# Data Analysis and Visualization in Python
## Making Plots With plotnine
Questions
* How can I visualize data in Python?
* What is ‘grammar of graphics’?

Objectives
* Create a `plotnine` object.
* Set universal plot settings.
* Modify an existing plotnine object.
* Change the aesthetics of a plot such as color.
* Edit the axis labels.
* Build complex plots using a step-by-step approach.
* Create scatter plots, box plots, and time series plots.
* Use the facet_wrap and facet_grid commands to create a collection of plots splitting the data by a factor variable.
* Create customized plot styles to meet their needs.

In [None]:
# Disable some warnings
import warnings
warnings.simplefilter(action='ignore', category=FutureWarning)
warnings.simplefilter(action='ignore', category=UserWarning)

## Disclaimer
Python has powerful built-in plotting capabilities such as `matplotlib`, but for this episode, we will be using the `plotnine` package, which facilitates the creation of highly-informative plots of structured data based on the R implementation of `ggplot2` and [The Grammar of Graphics](https://link.springer.com/book/10.1007%2F0-387-28695-0) by Leland Wilkinson. The `plotnine` package is built on top of Matplotlib and interacts well with Pandas.

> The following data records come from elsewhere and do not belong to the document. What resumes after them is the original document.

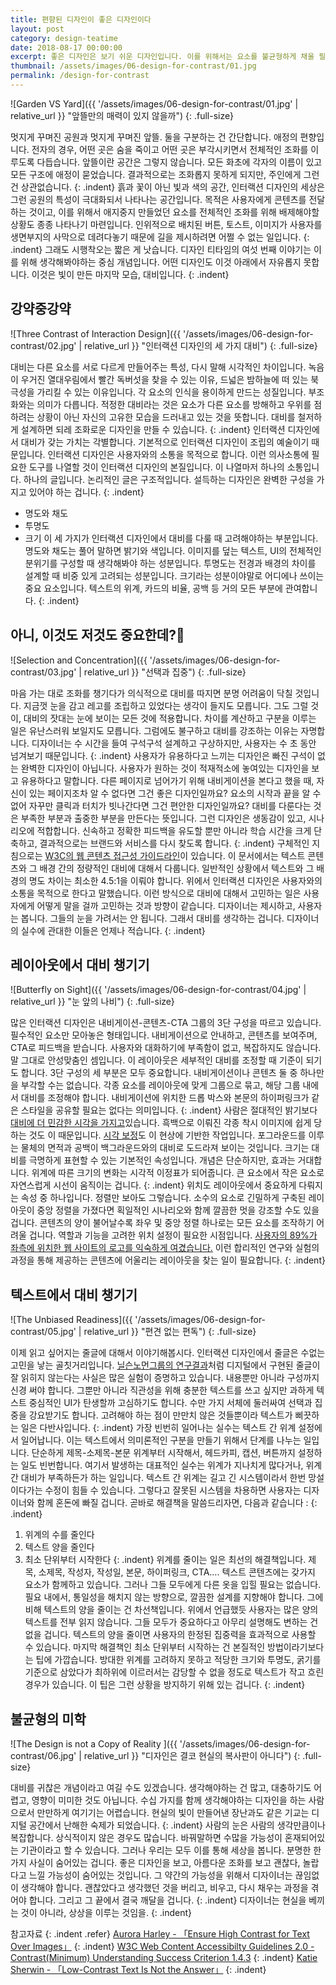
```yaml
---
title: 편향된 디자인이 좋은 디자인이다
layout: post
category: design-teatime
date: 2018-08-17 00:00:00
excerpt: 좋은 디자인은 보기 쉬운 디자인입니다. 이를 위해서는 요소를 불균형하게 채울 필요가 있습니다. 대비를 고려하면 좋은 디자인을 만들 수 있습니다.
thumbnail: /assets/images/06-design-for-contrast/01.jpg
permalink: /design-for-contrast
---
```

![Garden VS Yard]({{ '/assets/images/06-design-for-contrast/01.jpg' | relative_url }} "앞뜰만의 매력이 있지 않을까")
{: .full-size}

멋지게 꾸며진 공원과 멋지게 꾸며진 앞뜰. 둘을 구분하는 건 간단합니다. 애정의 편향입니다. 전자의 경우, 어떤 곳은 숨을 죽이고 어떤 곳은 부각시키면서 전체적인 조화를 이루도록 다듭습니다. 앞뜰이란 공간은 그렇지 않습니다. 모든 화초에 각자의 이름이 있고 모든 구조에 애정이 묻었습니다. 결과적으로는 조화롭지 못하게 되지만, 주인에게 그런 건 상관없습니다.
{: .indent}
흙과 꽃이 아닌 빛과 색의 공간, 인터랙션 디자인의 세상은 그런 공원의 특성이 극대화되서 나타나는 공간입니다. 목적은 사용자에게 콘텐츠를 전달하는 것이고, 이를 위해서 애지중지 만들었던 요소를 전체적인 조화를 위해 배제해야할 상황도 종종 나타나기 마련입니다. 인위적으로 배치된 버튼, 토스트, 이미지가 사용자를 생면부지의 사막으로 데려다놓기 때문에 길을 제시하려면 어쩔 수 없는 일입니다.
{: .indent}
그래도 시행착오는 짧은 게 낫습니다. 디자인 티타임의 여섯 번째 이야기는 이를 위해 생각해봐야하는 중심 개념입니다. 어떤 디자인도 이것 아래에서 자유롭지 못합니다. 이것은 빛이 만든 마지막 모습, 대비입니다.
{: .indent}

## 강약중강약

![Three Contrast of Interaction Design]({{ '/assets/images/06-design-for-contrast/02.jpg' | relative_url }} "인터랙션 디자인의 세 가지 대비")
{: .full-size}

대비는 다른 요소를 서로 다르게 만들어주는 특성, 다시 말해 시각적인 차이입니다. 녹음이 우거진 열대우림에서 빨간 독버섯을 찾을 수 있는 이유, 드넓은 밤하늘에 떠 있는 북극성을 가리킬 수 있는 이유입니다. 각 요소의 인식을 용이하게 만드는 성질입니다. 부조화와는 의미가 다릅니다. 적정한 대비라는 것은 요소가 다른 요소를 방해하고 우위를 점하려는 상황이 아닌 자신의 고유한 모습을 드러내고 있는 것을 뜻합니다. 대비를 철저하게 설계하면 되레 조화로운 디자인을 만들 수 있습니다.
{: .indent}
인터랙션 디자인에서 대비가 갖는 가치는 각별합니다. 기본적으로 인터랙션 디자인이 조립의 예술이기 때문입니다. 인터랙션 디자인은 사용자와의 소통을 목적으로 합니다. 이런 의사소통에 필요한 도구를 나열할 것이 인터랙션 디자인의 본질입니다. 이 나열마저 하나의 소통입니다. 하나의 글입니다. 논리적인 글은 구조적입니다. 설득하는 디자인은 완벽한 구성을 가지고 있어야 하는 겁니다.
{: .indent}
- 명도와 채도
- 투명도
- 크기
이 세 가지가 인터랙션 디자인에서 대비를 다룰 때 고려해야하는 부분입니다. 명도와 채도는 풀어 말하면 밝기와 색입니다. 이미지를 덮는 텍스트, UI의 전체적인 분위기를 구성할 때 생각해봐야 하는 성분입니다. 투명도는 전경과 배경의 차이를 설계할 때 비중 있게 고려되는 성분입니다. 크기라는 성분이야말로 어디에나 쓰이는 중요 요소입니다. 텍스트의 위계, 카드의 비율, 공백 등 거의 모든 부분에 관여합니다.
{: .indent}

## 아니, 이것도 저것도 중요한데?🤔

![Selection and Concentration]({{ '/assets/images/06-design-for-contrast/03.jpg' | relative_url }} "선택과 집중")
{: .full-size}

마음 가는 대로 조화를 챙기다가 의식적으로 대비를 따지면 분명 어려움이 닥칠 것입니다. 지금껏 눈을 감고 레고를 조립하고 있었다는 생각이 들지도 모릅니다. 그도 그럴 것이, 대비의 잣대는 눈에 보이는 모든 것에 적용합니다. 차이를 계산하고 구분을 이루는 일은 유난스러워 보일지도 모릅니다. 그럼에도 불구하고 대비를 강조하는 이유는 자명합니다. 디자이너는 수 시간을 들여 구석구석 설계하고 구상하지만, 사용자는 수 초 동안 넘겨보기 때문입니다.
{: .indent}
사용자가 유용하다고 느끼는 디자인은 빠진 구석이 없는 완벽한 디자인이 아닙니다. 사용자가 원하는 것이 적재적소에 놓여있는 디자인을 보고 유용하다고 말합니다. 다른 페이지로 넘어가기 위해 내비게이션을 본다고 했을 때, 자신이 있는 페이지조차 알 수 없다면 그건 좋은 디자인일까요? 요소의 시작과 끝을 알 수 없어 자꾸만 클릭과 터치가 빗나간다면 그건 편안한 디자인일까요? 대비를 다룬다는 것은 부족한 부분과 출중한 부분을 만든다는 뜻입니다. 그런 디자인은 생동감이 있고, 시나리오에 적합합니다. 신속하고 정확한 피드백을 유도할 뿐만 아니라 학습 시간을 크게 단축하고, 결과적으로는 브랜드와 서비스를 다시 찾도록 합니다.
{: .indent}
구체적인 지침으로는 [W3C의 웹 콘텐츠 접근성 가이드라인](https://www.w3.org/TR/UNDERSTANDING-WCAG20/visual-audio-contrast-contrast.html)이 있습니다. 이 문서에서는 텍스트 콘텐츠와 그 배경 간의 정량적인 대비에 대해서 다룹니다. 일반적인 상황에서 텍스트와 그 배경의 명도 차이는 최소한 4.5:1을 이뤄야 합니다. 위에서 인터랙션 디자인은 사용자와의 소통을 목적으로 한다고 말했습니다. 이런 방식으로 대비에 대해서 고민하는 일은 사용자에게 어떻게 말을 걸까 고민하는 것과 방향이 같습니다. 디자이너는 제시하고, 사용자는 봅니다. 그들의 눈을 가려서는 안 됩니다. 그래서 대비를 생각하는 겁니다. 디자이너의 실수에 관대한 이들은 언제나 적습니다.
{: .indent}

## 레이아웃에서 대비 챙기기

![Butterfly on Sight]({{ '/assets/images/06-design-for-contrast/04.jpg' | relative_url }} "눈 앞의 나비")
{: .full-size}

많은 인터랙션 디자인은 내비게이션-콘텐츠-CTA 그룹의 3단 구성을 따르고 있습니다. 필수적인 요소만 모아놓은 형태입니다. 내비게이션으로 안내하고, 콘텐츠를 보여주며, CTA로 피드백을 받습니다. 사용자와 대화하기에 부족함이 없고, 복잡하지도 않습니다. 말 그대로 안성맞춤인 셈입니다. 이 레이아웃은 세부적인 대비를 조정할 때 기준이 되기도 합니다. 3단 구성의 세 부분은 모두 중요합니다. 내비게이션이나 콘텐츠 둘 중 하나만을 부각할 수는 없습니다. 각종 요소를 레이아웃에 맞게 그룹으로 묶고, 해당 그룹 내에서 대비를 조정해야 합니다. 내비게이션에 위치한 드롭 박스와 본문의 하이퍼링크가 같은 스타일을 공유할 필요는 없다는 의미입니다.
{: .indent}
사람은 절대적인 밝기보다 [대비에 더 민감한 시각을 가지고](https://ko.wikipedia.org/wiki/%EC%BD%98%ED%8A%B8%EB%9D%BC%EC%8A%A4%ED%8A%B8)있습니다. 흑백으로 이뤄진 각종 착시 이미지에 쉽게 당하는 것도 이 때문입니다. [시각 보정](https://medium.com/@lukejones/optical-adjustment-b55492a1165c)도 이 현상에 기반한 작업입니다. 포그라운드를 이루는 물체의 면적과 공백이 백그라운드와의 대비로 도드라져 보이는 것입니다. 크기는 대비를 극명하게 표현할 수 있는 기본적인 속성입니다. 개념은 단순하지만, 효과는 거대합니다. 위계에 따른 크기의 변화는 시각적 이정표가 되어줍니다. 큰 요소에서 작은 요소로 자연스럽게 시선이 움직이는 겁니다.
{: .indent}
위치도 레이아웃에서 중요하게 다뤄지는 속성 중 하나입니다. 정렬만 보아도 그렇습니다. 소수의 요소로 긴밀하게 구축된 레이아웃이 중앙 정렬을 가졌다면 획일적인 시나리오와 함께 깔끔한 멋을 강조할 수도 있을 겁니다. 콘텐츠의 양이 불어날수록 좌우 및 중앙 정렬 하나로는 모든 요소를 조작하기 어려울 겁니다. 역할과 기능을 고려한 위치 설정이 필요한 시점입니다. [사용자의 89%가 좌측에 위치한 웹 사이트의 로고를 익숙하게 여겼습니다.](https://www.nngroup.com/articles/logo-placement-brand-recall/) 이런 합리적인 연구와 실험의 과정을 통해 제공하는 콘텐츠에 어울리는 레이아웃을 찾는 일이 필요합니다.
{: .indent}

## 텍스트에서 대비 챙기기

![The Unbiased Readiness]({{ '/assets/images/06-design-for-contrast/05.jpg' | relative_url }} "편견 없는 편독")
{: .full-size}

이제 읽고 싶어지는 줄글에 대해서 이야기해봅시다. 인터랙션 디자인에서 줄글은 수없는 고민을 낳는 골칫거리입니다. [닐슨노먼그룹의 연구결과](https://www.nngroup.com/articles/f-shaped-pattern-reading-web-content-discovered/)처럼 디지털에서 구현된 줄글이 잘 읽히지 않는다는 사실은 많은 실험이 증명하고 있습니다. 내용뿐만 아니라 구성까지 신경 써야 합니다. 그뿐만 아니라 직관성을 위해 충분한 텍스트를 쓰고 싶지만 과하게 텍스트 중심적인 UI가 탄생할까 고심하기도 합니다. 수만 가지 서체에 둘러싸여 선택과 집중을 강요받기도 합니다. 고려해야 하는 점이 만만치 않은 것들뿐이라 텍스트가 삐끗하는 일은 다반사입니다.
{: .indent}
가장 빈번히 일어나는 실수는 텍스트 간 위계 설정에서 일어납니다. 이는 텍스트에서 의미론적인 구분을 만들기 위해서 단계를 나누는 일입니다. 단순하게 제목-소제목-본문 위계부터 시작해서, 헤드카피, 캡션, 버튼까지 설정하는 일도 빈번합니다. 여기서 발생하는 대표적인 실수는 위계가 지나치게 많다거나, 위계 간 대비가 부족하든가 하는 일입니다. 텍스트 간 위계는 길고 긴 시스템이라서 한번 망설이다가는 수정이 힘들 수 있습니다. 그렇다고 잘못된 시스템을 차용하면 사용자는 디자이너와 함께 혼돈에 빠질 겁니다. 곧바로 해결책을 말씀드리자면, 다음과 같습니다 :
{: .indent}
1. 위계의 수를 줄인다
2. 텍스트 양을 줄인다
3. 최소 단위부터 시작한다
{: .indent}
위계를 줄이는 일은 최선의 해결책입니다. 제목, 소제목, 작성자, 작성일, 본문, 하이퍼링크, CTA…. 텍스트 콘텐츠에는 갖가지 요소가 함께하고 있습니다. 그러나 그들 모두에게 다른 옷을 입힐 필요는 없습니다. 필요 내에서, 통일성을 해치지 않는 방향으로, 깔끔한 설계를 지향해야 합니다. 그에 비해 텍스트의 양을 줄이는 건 차선책입니다. 위에서 언급했듯 사용자는 많은 양의 텍스트를 전부 읽지 않습니다. 그들 모두가 중요하다고 아무리 설명해도 변하는 건 없을 겁니다. 텍스트의 양을 줄이면 사용자의 한정된 집중력을 효과적으로 사용할 수 있습니다. 마지막 해결책인 최소 단위부터 시작하는 건 본질적인 방법이라기보다는 팁에 가깝습니다. 방대한 위계를 고려하지 못하고 적당한 크기와 투명도, 굵기를 기준으로 삼았다가 최하위에 이르러서는 감당할 수 없을 정도로 텍스트가 작고 흐린 경우가 있습니다. 이 팁은 그런 상황을 방지하기 위해 있는 겁니다.
{: .indent}

## 불균형의 미학

![The Design is not a Copy of Reality ]({{ '/assets/images/06-design-for-contrast/06.jpg' | relative_url }} "디자인은 결코 현실의 복사판이 아니다")
{: .full-size}

대비를 귀찮은 개념이라고 여길 수도 있겠습니다. 생각해야하는 건 많고, 대충하기도 어렵고, 영향이 미미한 것도 아닙니다. 수십 가지를 함께 생각해야하는 디자인을 하는 사람으로서 만만하게 여기기는 어렵습니다. 현실의 빛이 만들어낸 장난과도 같은 기교는 디지털 공간에서 난해한 숙제가 되었습니다.
{: .indent}
사람의 눈은 사람의 생각만큼이나 복잡합니다. 상식적이지 않은 경우도 많습니다. 바꿔말하면 수많을 가능성이 혼재되어있는 기관이라고 할 수 있습니다. 그러나 우리는 모두 이를 통해 세상을 봅니다. 분명한 한 가지 사실이 숨어있는 겁니다. 좋은 디자인을 보고, 아름다운 조화를 보고 괜찮다, 놀랍다고 느낄 가능성이 숨어있는 것입니다. 그 약간의 가능성을 위해서 디자이너는 끊임없이 생각해야 합니다. 괜찮았다고 생각했던 것을 버리고, 비우고, 다시 채우는 과정을 겪어야 합니다. 그리고 그 끝에서 결국 깨달을 겁니다.
{: .indent}
디자이너는 현실을 베끼는 것이 아니라, 상상을 이루는 것임을.
{: .indent}

참고자료
{: .indent .refer}
[Aurora Harley - 「Ensure High Contrast for Text Over Images」](https://www.nngroup.com/articles/text-over-images/)
{: .indent}
[W3C Web Content Accessibilty Guidelines 2.0 - Contrast(Minimum) Understanding Success Criterion 1.4.3](https://www.w3.org/TR/UNDERSTANDING-WCAG20/visual-audio-contrast-contrast.html)
{: .indent}
[Katie Sherwin - 「Low-Contrast Text Is Not the Answer」](https://www.nngroup.com/articles/low-contrast/)
{: .indent}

If plotnine is not installed in your *conda setup, see:
https://plotnine.readthedocs.io/en/stable/installation.html

In [None]:
import plotnine as p9

In [None]:
import pandas as pd

# Load and clean the data
surveys_complete = pd.read_csv('../data/surveys.csv')
surveys_complete = surveys_complete.dropna()

## Plotting with plotnine

`plotnine` graphics are built step by step by adding new elementsadding different elements on top of each other using the `+` operator. Putting the individual steps together in brackets `()` provides Python-compatible syntax.

In [None]:
# Initial empty plot
(p9.ggplot(data=surveys_complete))

* Define aesthetics (`aes`), by **selecting variables** used in the plot and `mapping` them to a presentation. The most important aes mappings are: `x`, `y`, `alpha`, `color`, `colour`, `fill`, `linetype`, `shape`, `size` and `stroke`.

In [None]:
(p9.ggplot(data=surveys_complete,
           mapping=p9.aes(x='weight', y='hindfoot_length')))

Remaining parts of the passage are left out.